Wellington, New Zealand – September 27, 2023 – The Hulusi, a woodwind musical instrument native to southwest China’s Yunnan Province, has captured the hearts of music lovers worldwide with its smooth and tender tones, delivering an authentic Chinese flavor. In New Zealand’s South Island, one man stands out as a star in the Chinese community due to his remarkable mastery of this traditional Chinese musical instrument – David Stringer.
Last weekend, Stringer mesmerized the audience with a beautiful rendition of the Chinese folk melody “Deep in the Bamboo Forest” on the hulusi at the annual Moon Festival Gala Concert organized by the Chinese community in Christchurch.
While the hulusi may seem easy to play at a basic level, Stringer tackled the challenging “Deep in the Bamboo Forest,” which is a Grade 6 exam piece, showcasing his impressive skills on this unique instrument. He also goes by the name Qin Dawei, a Chinese moniker he holds dear.
Stringer explained that “Deep in the Bamboo Forest” vividly portrays the early spring sunshine flooding the earth and the enchanting music that drifts through the depths of the bamboo forest.
The Hulusi, also known as the cucurbit flute and gourd flute, is a free reed wind instrument originating from China. In recent years, it has found resonance with European composers and performers.
Stringer’s hulusi performance was just one of over 20 music and dance programs featured at the Moon Festival Gala Concert. The event celebrated the Mid-Autumn Festival, an annual occasion of love and family reunion on the Chinese lunar calendar, which fell on a Friday this year.
Stringer’s journey with the hulusi began ten years ago when he first encountered the instrument during a trip to Zhangjiajie in central China’s Hunan province. Intrigued by the hulusi, he was gifted one by a friend who also taught him the basics of playing it.

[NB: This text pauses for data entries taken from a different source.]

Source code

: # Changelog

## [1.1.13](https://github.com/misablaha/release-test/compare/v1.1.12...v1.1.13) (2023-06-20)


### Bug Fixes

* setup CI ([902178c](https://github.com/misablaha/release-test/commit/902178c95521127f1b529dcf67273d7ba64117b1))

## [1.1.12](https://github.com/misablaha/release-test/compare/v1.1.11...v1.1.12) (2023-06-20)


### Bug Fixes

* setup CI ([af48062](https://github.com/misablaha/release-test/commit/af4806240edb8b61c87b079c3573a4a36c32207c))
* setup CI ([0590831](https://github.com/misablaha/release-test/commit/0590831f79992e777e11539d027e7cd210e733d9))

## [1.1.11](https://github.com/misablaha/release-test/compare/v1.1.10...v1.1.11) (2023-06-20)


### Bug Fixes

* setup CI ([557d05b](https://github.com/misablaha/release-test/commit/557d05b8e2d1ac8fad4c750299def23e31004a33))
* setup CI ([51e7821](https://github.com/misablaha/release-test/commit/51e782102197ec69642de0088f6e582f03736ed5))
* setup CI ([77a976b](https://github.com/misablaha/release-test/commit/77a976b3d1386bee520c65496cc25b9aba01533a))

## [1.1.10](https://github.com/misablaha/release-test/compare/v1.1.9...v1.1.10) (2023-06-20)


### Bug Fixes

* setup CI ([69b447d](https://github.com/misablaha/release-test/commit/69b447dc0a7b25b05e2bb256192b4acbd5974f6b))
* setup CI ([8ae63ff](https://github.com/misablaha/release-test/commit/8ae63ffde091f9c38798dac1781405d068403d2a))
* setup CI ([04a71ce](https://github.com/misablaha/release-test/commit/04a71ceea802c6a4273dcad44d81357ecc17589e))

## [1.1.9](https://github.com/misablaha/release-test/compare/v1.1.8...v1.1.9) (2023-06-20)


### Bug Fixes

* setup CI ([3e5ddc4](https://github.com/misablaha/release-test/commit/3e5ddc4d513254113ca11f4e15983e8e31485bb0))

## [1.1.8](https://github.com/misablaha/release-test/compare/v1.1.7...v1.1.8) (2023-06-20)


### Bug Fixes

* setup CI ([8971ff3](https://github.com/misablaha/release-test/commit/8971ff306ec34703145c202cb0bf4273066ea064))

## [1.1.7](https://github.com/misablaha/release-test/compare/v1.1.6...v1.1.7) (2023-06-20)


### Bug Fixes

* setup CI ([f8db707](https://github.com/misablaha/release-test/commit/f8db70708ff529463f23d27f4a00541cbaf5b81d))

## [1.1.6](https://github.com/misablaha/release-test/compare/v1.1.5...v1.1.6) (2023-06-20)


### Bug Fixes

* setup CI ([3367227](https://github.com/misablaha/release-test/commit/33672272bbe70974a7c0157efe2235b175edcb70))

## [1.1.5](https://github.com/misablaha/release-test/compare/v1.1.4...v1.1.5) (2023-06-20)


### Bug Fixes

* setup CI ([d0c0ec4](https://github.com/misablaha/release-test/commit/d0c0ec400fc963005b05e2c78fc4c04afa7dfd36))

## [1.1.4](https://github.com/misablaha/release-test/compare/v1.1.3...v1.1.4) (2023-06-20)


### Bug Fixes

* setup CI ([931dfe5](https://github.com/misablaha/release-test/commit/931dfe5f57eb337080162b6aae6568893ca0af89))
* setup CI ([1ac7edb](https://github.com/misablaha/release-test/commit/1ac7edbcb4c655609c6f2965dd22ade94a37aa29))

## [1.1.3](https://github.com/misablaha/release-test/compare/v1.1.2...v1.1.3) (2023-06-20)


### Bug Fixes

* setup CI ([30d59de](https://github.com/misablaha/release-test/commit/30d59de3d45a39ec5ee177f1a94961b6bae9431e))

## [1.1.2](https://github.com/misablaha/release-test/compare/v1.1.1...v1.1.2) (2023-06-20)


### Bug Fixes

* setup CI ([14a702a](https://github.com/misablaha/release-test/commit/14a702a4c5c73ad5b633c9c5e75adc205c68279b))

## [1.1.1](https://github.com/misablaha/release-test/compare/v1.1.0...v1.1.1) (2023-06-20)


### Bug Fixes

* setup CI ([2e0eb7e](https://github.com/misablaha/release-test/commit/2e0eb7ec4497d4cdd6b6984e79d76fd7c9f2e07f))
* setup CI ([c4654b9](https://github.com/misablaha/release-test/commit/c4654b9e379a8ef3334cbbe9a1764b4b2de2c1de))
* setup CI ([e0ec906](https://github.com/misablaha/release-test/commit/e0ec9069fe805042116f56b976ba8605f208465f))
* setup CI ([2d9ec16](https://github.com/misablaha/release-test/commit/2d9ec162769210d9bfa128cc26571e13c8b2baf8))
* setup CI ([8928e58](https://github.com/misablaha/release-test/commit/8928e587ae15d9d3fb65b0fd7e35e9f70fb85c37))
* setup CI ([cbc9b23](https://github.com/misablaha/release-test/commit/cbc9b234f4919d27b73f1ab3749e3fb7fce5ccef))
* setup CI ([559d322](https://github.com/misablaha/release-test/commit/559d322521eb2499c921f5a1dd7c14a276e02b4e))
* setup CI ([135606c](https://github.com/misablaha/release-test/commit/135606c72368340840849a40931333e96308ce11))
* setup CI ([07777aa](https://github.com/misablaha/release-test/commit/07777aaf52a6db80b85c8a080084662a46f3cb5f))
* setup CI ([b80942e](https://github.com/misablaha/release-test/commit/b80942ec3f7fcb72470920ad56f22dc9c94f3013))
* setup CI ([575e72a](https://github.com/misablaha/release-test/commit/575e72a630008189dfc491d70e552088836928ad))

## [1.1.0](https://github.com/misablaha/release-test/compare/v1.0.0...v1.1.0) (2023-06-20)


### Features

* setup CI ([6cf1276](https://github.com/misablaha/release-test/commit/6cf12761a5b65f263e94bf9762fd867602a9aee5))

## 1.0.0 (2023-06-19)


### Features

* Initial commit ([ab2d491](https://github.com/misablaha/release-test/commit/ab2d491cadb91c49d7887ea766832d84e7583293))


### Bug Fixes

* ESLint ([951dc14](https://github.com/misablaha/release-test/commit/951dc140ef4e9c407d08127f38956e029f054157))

The following year, Stringer returned to China and acquired a C Major hulusi in Changsha and a B-Flat one in the city of Yueyang. Today, he possesses a total of five hulusi of different tune types.
“From a young age, I was introduced to Chinese culture. More recently, I have been learning Chinese and making many friends in the Chinese community in Christchurch. Like New Zealanders, I find them friendly and encouraging,” said Stringer.

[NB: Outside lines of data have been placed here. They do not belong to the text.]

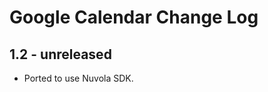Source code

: Google Calendar Change Log
==========================

1.2 - unreleased
----------------
  * Ported to use Nuvola SDK.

As immigration has increased, Chinese cultural celebrations such as the Chinese New Year, the Lantern Festival, and the Mid-Autumn Festival have played a significant role in enriching New Zealand’s cultural landscape.
Stringer actively participates in a hulusi group in Christchurch and has performed with them on numerous occasions. “Just like being part of a choir, I have found that the friendships formed are beneficial for me and my language learning. It brings us all together,” he expressed.
Stringer concluded, “I have been privileged to make friends with many Chinese people, learn from them, and perform with them. It brings us together, Qian Li Gong Chan Juan.” He also noted that the Mid-Autumn Festival, known as the Harvest Festival in the West, holds great importance for the Chinese people, especially as it coincides with China’s National Day.
David Stringer’s mastery of the hulusi flute has not only enriched his life but also fostered cultural connections and shared experiences that transcend borders, embodying the universal language of music.